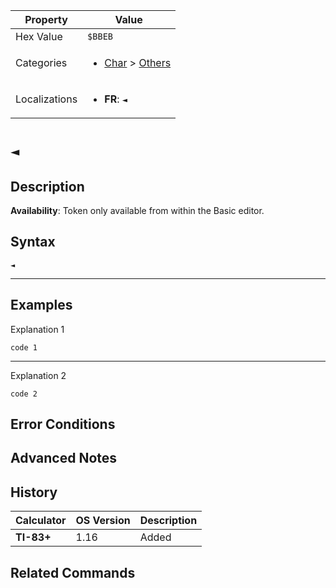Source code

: | Property      | Value |
|---------------|-------|
| Hex Value     | `$BBEB`|
| Categories    | <ul><li>[Char](<../categories/Char.md>) > [Others](<../categories/Char.md#Others>)</li></ul> |
| Localizations | <ul><li><b>FR</b>: `◄`</li></ul> |

# `◄`

## Description



<b>Availability</b>: Token only available from within the Basic editor.

## Syntax
`◄`

<hr>

## Examples

Explanation 1
```ti-basic
code 1
```
---
Explanation 2
```ti-basic
code 2
```

## Error Conditions


## Advanced Notes


## History
| Calculator | OS Version | Description |
|------------|------------|-------------|
| <b>TI-83+</b> | 1.16 | Added

## Related Commands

**THE TASK:**
Read the entries and select each line where the word "Description" is found.

**REPLY TO THE EXERCISE:**
## Description
| Calculator | OS Version | Description |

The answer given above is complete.